As an African-American woman, who supports Black feminism, this topic is out of my usual comfort zone to talk about but it is an issue that needs to be brought to light. Black men and boys are now considered prey to our society, yet no one is doing anything about it.  There has been no in depth research or analysis on WHY this is happening, and the only answer that is given in response to their deaths is racism.  Well that answer does not suffice.  If it is racism, then why are Black males the ones being victimized the most?  And even if racism is the answer, there is nothing being done about it because America does not call it racism.  America justifies these deaths by saying that Blacks deserve death for the danger they pose to society and the phobia that has been created in the white imagination.

Black males fill the bottom of every measure of the American population’s prosperity and health, and even though this is the case, because they are men, they are seen as having gender-based benefits. The fear of researchers and scholars in studying the misfortunes of Black males in society is rooted from the “danger” that it might reinforce gender based hierarchy and empowering men poses potential “dangers.”  Let me translate this into simpler terms:  White America will do anything to maintain its superiority over African Americans, and empowering Black men poses a threat to their domineering position.  Because there is such a division between those who are considered to be “more oppressed” it prevents the ability to do a serious study of the relationship between the historical and political causes of the violence against Black males.  Not addressing the deeper causes for the death of so many Black men means that we are also failing to address America’s seemingly endless killings of Black males.  This is something that should not be able to be so easily concentrated to acts of racism.

Protestors gather outside of the courthouse in Baltimore, Maryland November 30, 2015, on the first day of jury selection for Baltimore Police Officer William Porter who is  charged in connection with the death of Freddie Gray.    REUTERS/Bryan Woolston
Protestors gather outside of the courthouse in Baltimore, Maryland November 30, 2015, on the first day of jury selection for Baltimore Police Officer William Porter who is charged in connection with the death of Freddie Gray. REUTERS/Bryan Woolston

While Black men and boys continue dying because of state and white vigilantes, scholars are “highly encouraged” to refrain from theoretically accounting for these deaths through any sort of philosophical study. Why might you ask? Well, allow me to assist you in your thoughts… There is mass resistance from our universities and our scholars to consider Black male vulnerability beyond feminism or other stereotypes that link Black males to being culturally unstable and inherently violent.  Any study of Black male vulnerability is targeted as an act to erase Black female suffering.  THAT IS NOT THE CASE!  In studying Black male vulnerability, we are not erasing Black female suffering or anyone’s suffering.  If anything, this movement to understand why Black males are being murdered would help strengthen the foundations of Black feminist organizations or movements like #BlackLivesMatter.  Black males are disproportionately affected by violence, incarceration, poverty, unemployment, and suicide in America, yet we insist that the deaths of these Black men do not need to be accounted for.  It is this silence that ultimately takes advantage of the deaths that cause Black men to be underrepresented in our society.

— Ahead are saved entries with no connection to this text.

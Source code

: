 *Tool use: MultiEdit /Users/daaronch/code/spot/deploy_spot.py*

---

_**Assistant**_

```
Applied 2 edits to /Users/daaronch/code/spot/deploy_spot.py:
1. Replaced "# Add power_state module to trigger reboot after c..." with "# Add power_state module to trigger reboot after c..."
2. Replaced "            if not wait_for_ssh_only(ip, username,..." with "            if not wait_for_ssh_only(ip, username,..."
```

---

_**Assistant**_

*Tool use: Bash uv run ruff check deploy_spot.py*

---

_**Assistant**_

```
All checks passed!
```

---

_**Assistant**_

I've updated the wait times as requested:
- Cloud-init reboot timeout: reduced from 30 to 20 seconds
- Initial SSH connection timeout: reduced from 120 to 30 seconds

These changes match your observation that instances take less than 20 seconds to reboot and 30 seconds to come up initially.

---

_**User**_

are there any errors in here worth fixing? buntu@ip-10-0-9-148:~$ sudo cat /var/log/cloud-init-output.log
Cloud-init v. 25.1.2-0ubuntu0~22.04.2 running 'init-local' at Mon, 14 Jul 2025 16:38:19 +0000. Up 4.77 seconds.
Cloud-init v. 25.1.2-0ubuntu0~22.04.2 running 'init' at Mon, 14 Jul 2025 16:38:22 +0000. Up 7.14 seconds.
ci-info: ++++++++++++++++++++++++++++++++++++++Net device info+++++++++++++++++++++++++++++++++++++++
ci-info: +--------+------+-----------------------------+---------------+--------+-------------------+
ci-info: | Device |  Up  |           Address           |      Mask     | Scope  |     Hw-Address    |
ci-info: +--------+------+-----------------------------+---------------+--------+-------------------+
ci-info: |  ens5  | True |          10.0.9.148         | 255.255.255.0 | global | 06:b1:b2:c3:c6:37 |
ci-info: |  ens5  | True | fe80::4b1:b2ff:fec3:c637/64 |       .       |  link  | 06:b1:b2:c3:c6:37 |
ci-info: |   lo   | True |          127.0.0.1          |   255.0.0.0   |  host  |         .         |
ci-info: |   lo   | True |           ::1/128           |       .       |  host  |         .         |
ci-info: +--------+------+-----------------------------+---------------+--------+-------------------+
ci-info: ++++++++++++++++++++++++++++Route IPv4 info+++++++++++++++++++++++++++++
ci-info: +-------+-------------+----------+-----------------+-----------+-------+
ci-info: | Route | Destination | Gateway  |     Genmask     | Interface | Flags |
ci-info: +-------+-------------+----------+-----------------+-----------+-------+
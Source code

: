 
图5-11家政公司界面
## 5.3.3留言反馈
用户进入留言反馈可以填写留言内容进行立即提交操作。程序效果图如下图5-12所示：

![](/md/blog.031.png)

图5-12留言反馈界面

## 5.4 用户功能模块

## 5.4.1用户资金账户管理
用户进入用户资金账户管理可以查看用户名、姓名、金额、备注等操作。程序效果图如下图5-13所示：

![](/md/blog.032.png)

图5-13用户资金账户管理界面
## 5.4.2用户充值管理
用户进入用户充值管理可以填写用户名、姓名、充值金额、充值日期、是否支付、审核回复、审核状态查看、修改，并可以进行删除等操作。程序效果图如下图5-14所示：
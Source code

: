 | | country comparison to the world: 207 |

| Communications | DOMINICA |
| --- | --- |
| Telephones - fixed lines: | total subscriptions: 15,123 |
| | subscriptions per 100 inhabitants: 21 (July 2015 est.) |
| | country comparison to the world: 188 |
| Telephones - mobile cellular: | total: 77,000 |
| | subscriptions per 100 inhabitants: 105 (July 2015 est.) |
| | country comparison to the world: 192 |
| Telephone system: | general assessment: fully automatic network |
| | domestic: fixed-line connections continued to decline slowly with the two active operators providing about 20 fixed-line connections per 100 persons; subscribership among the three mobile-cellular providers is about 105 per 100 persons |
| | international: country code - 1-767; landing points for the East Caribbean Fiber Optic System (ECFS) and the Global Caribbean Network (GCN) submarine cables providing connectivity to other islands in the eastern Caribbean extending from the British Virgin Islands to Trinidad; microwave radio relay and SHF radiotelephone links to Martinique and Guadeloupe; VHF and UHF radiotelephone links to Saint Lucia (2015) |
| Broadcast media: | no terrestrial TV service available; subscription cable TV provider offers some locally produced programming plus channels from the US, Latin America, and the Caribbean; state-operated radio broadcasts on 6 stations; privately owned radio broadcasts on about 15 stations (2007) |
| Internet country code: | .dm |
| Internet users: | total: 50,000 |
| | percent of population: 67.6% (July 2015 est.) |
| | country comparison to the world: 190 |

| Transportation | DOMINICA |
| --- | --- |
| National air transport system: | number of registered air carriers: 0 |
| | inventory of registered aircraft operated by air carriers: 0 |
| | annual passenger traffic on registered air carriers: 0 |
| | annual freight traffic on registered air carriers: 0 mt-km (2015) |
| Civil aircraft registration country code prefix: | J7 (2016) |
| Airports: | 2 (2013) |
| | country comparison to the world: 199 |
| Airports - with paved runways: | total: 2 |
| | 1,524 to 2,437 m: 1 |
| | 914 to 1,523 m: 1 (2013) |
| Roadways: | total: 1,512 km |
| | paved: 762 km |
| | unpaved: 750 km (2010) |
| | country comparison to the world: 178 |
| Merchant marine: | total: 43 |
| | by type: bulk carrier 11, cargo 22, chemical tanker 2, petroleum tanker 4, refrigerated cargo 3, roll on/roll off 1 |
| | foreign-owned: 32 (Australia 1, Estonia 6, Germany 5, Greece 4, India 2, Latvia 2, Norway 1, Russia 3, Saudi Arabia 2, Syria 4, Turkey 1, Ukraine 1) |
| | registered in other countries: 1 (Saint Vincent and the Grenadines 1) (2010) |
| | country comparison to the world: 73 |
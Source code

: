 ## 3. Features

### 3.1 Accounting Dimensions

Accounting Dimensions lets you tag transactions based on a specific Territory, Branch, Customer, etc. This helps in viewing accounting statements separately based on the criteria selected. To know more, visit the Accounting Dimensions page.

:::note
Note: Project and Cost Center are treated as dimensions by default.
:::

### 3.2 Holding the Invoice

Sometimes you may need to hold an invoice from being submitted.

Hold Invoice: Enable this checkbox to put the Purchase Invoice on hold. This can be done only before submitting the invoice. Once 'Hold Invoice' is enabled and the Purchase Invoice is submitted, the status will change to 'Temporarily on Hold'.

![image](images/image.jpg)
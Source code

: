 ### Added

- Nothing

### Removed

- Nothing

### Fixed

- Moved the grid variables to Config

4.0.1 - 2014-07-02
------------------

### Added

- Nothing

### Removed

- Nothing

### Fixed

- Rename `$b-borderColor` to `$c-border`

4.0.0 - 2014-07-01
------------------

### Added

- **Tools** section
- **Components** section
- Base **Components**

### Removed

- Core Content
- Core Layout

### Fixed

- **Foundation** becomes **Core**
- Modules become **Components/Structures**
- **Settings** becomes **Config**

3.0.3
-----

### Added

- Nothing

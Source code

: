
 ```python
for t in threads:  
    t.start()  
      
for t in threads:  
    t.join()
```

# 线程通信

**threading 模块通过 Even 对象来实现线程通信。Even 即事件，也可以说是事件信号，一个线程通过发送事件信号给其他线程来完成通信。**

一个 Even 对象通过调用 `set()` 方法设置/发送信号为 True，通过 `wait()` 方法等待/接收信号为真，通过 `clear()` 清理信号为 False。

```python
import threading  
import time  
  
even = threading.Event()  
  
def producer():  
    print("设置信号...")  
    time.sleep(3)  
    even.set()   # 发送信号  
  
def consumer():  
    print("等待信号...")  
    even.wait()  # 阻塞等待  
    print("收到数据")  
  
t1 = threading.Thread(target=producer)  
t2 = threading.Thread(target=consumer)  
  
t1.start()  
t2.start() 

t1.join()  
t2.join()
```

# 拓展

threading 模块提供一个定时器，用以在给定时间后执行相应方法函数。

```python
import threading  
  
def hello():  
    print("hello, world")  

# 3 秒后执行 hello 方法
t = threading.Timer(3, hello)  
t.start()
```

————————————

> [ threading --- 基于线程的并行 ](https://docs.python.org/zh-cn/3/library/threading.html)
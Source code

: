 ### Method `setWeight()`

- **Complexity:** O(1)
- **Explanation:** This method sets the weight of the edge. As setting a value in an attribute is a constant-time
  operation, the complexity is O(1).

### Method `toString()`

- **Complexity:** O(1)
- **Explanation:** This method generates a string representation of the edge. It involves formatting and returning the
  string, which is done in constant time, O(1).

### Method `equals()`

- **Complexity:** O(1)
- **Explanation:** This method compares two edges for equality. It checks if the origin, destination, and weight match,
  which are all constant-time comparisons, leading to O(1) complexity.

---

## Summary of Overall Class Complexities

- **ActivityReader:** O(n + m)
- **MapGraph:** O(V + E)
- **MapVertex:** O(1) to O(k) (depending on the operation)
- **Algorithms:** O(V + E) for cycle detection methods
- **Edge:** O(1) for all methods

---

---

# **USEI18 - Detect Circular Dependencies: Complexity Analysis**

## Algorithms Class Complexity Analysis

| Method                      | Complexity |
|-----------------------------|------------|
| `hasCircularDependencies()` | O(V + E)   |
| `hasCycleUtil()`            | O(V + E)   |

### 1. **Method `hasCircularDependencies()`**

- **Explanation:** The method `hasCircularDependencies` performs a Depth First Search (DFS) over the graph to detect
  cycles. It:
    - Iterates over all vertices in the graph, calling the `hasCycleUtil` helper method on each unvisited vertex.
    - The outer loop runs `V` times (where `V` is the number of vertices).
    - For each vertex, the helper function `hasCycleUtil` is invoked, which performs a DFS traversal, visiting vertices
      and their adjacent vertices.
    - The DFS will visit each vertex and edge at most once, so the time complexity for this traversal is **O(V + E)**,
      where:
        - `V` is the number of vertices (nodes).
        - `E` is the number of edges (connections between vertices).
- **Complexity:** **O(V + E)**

Is the “negrophobia” that pushed white America to support lynchings as a form of murder is the same fear and anxiety that allows the white public to endorse the murder of Black men and boys as “justifiable homicides”? Police officers justify the killings of Black males by claiming that they were in “fear of their lives.”  America has created a system that justifies police violence, mass incarceration, and exclusion.  The concepts about Black masculinity is used to justify the murder of Black males in society and complicate the full picture of Black male oppression in America.  But where did this stigma or phobia come from and how did it obtain so much power? Well, often times, society imagine the Black boy, a child, to be physically threatening, and this idea is manifested through savagery inherent to Black stereotypes.  Black males have also been associated with animals (monkeys and apes) which diminishes any form of sympathy that was left for their humanity.  As a result of these characterizations, there is more acceptance of higher levels of violence directed towards them.


Ultimately, there is a clear connection between the deaths of Black males in society and the erasure of Black men from the realm of theory. The current theories in place that associate the death of Black males to the broad description of racism is a claim that in neither thoroughly research or analyzed.  Because of this, there is an inability to depict the particular kind of oppression and violence that defines Black male existence.  It is as if society classifies the deaths of Black males as being racist acts of violence and then finds ways to justify those acts and then move onto the next case.  Michael Brown was a victim and example of the power a white life has over Black male existence and is a clear demonstration of the seemingly abundant power of white individuals’ ability to enforce the anti-Black agreement against these particular Black males.  Black male death represents the fact that racism is the power whites have over the world which results in the insignificance of Black lives.  Black men are thought to simulate white patriarchy which is something that is unattainable because of Black male disadvantage, but one that is affirmed through society’s certainty in the decision that his death is the only way to fix the dangers he poses to society.  But these deaths honor the unfinished, perhaps unending, struggle to assert black humanity in a country built on its denial.